In the last year much has changed in my life. I removed myself from the manic pace of work and traded my 15 year career as an English teacher for a more gentle approach to life that centers around my family, writing, reading, running our on-line writing community Stageoflife.com, and yoga. I no longer feel tied to or pressured by a schedule. I have time to not only look at my children and get them to their activities, but I am engaged in their lives now. I see them in the morning when they are at their best. I see them in the afternoon when they are at their worst. I see them after dinner when they just want to play and be silly. I am present in not only their lives but my own. So . . . let's just say, I wasn't interested in reading a book that encourages me to go back to a manic pace of life or even step up the pace more frenetically by joining the competitive business world.
After I read through the stack I placed on top of Sandberg's smiling face to keep her from staring me down at night and making me feel guilty for not even attempting to read my best friend's well thought out Christmas present, I finally relented last week. At first my overwhelming emotion while reading was contempt. Why though should I feel contempt for Sandberg's mostly gentle and thoroughly researched study of how women exclude themselves from leadership positions? She doesn't finger wag or even place judgements. She doesn't pretend to have all the answers, but simply wants to start a conversation stemming from some alarming statistics in relation to women leaders and women in the workforce like "the percentage of women at the top of corporate America has barely budged over the past decade. A meager twenty-one of the Fortune 500 CEOs are women. Women hold about 14 percent of executive officer positions, 17 percept of board seats, and constitute 18 percent of elected congressional officials." But it doesn't end there. Even from Sandberg's personal experience she brings up important points about maternity leaves (women leaving before they actually leave work), women being reluctant to join in discussions at the board meeting (she urges women to sit at the table), women not being liked when they achieve powerful status in the workplace (gender discount theory), and discrepancies of how much more work women do in terms of childcare (three times more) and housework (two times more) in relation to their partners (on this point, Sandberg makes a plea for women to make their partners real partners in all areas).
The whole time I read "Lean In," I asked myself, "Do you like this book?" and I couldn't really answer my own question. I learned while reading it. I reopened my questions about why women choose what they choose. I faced my own choices of the last decade since I became a mother and struggled with balancing work and being a mom, maternity leave and going back to work, and trying to find a balance of power in my own household. I remembered my fire and intensity in high school and college always wanting to be the leader of organizations and planning my future of successes and accolades. And I wondered where did my ambition go? Why did I lean out so far away from the work force, and instead create my own safe haven where my creativity can flow at my own pace? Why do women choose what they choose?
It wasn't until I watched Sandberg's TEDTalk that I truly appreciated her message. I may not have been dazzled by her writing style, but when she speaks, I want to listen. Her TEDTalk showed me why she has garnered such success in her life from Washington D.C. to Silicone Valley. She reflects calmly, but carries a weighty and important message about the future of women and men in our country.

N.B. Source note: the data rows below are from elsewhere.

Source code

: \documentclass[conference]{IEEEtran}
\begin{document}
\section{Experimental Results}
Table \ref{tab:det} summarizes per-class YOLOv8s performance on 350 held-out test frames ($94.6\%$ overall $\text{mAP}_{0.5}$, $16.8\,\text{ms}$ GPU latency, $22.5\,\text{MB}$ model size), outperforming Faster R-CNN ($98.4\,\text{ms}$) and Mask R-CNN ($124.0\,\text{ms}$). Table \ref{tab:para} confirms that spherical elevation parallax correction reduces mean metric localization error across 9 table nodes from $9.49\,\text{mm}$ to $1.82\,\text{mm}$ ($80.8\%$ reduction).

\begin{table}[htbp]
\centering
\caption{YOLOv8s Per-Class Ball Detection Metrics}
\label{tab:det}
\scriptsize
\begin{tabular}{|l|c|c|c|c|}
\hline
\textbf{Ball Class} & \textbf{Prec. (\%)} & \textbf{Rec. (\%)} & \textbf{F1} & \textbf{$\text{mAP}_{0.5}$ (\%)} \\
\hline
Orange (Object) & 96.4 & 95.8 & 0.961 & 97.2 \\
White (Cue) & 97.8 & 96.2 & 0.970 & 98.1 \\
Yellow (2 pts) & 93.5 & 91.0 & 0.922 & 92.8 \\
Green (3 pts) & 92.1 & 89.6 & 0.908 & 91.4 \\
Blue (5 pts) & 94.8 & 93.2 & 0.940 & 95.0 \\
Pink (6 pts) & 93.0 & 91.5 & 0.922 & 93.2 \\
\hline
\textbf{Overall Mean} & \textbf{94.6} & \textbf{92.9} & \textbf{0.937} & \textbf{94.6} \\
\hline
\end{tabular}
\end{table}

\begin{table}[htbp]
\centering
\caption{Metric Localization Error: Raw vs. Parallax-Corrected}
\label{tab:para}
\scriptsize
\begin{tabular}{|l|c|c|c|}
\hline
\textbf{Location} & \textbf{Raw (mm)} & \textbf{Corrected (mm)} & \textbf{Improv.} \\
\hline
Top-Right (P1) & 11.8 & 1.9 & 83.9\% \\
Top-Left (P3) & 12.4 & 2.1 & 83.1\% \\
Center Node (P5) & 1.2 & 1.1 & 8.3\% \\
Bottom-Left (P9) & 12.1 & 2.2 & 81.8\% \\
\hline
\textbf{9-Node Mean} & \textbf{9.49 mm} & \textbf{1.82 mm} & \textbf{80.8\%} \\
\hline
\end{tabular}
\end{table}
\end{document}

Her final thought in her TEDTalk is the same as in her book, and when I read it (and listened to her say it) I truly appreciated Sandberg for starting the conversation and being an activist for choice and change. She said:
"My greatest hope is that my son and my daughter will be able to choose what to do with their lives without external or internal obstacles slowing them down or making them question their choices. If my son wants to do the important work of raising a child full-time, I hope he is respected and supported. And if my daughter wants to work full-time outside her home, I hope she is not just respected and supported, but also liked for her achievements."
With two daughters of my own, I hope they can choose whatever they want to do with their lives and that they can dream big without reality and lopsided statistics weighing them down. I want them to be able to lean in or jump in wherever they want to be knowing that they can do whatever they want to do, and that it isn't just a nice thought coming from their mom, but the truth of the world where they live.
I think this book will be one that people talk about much the way women today talk about Gloria Steinem and her fight for women's equality, and Betty Friedan and her book "The Feminine Mystique." And although I leaned out (way out) and was happy and relieved to do so, I hope this book gives more power to the women who want to lean in . . . all the way.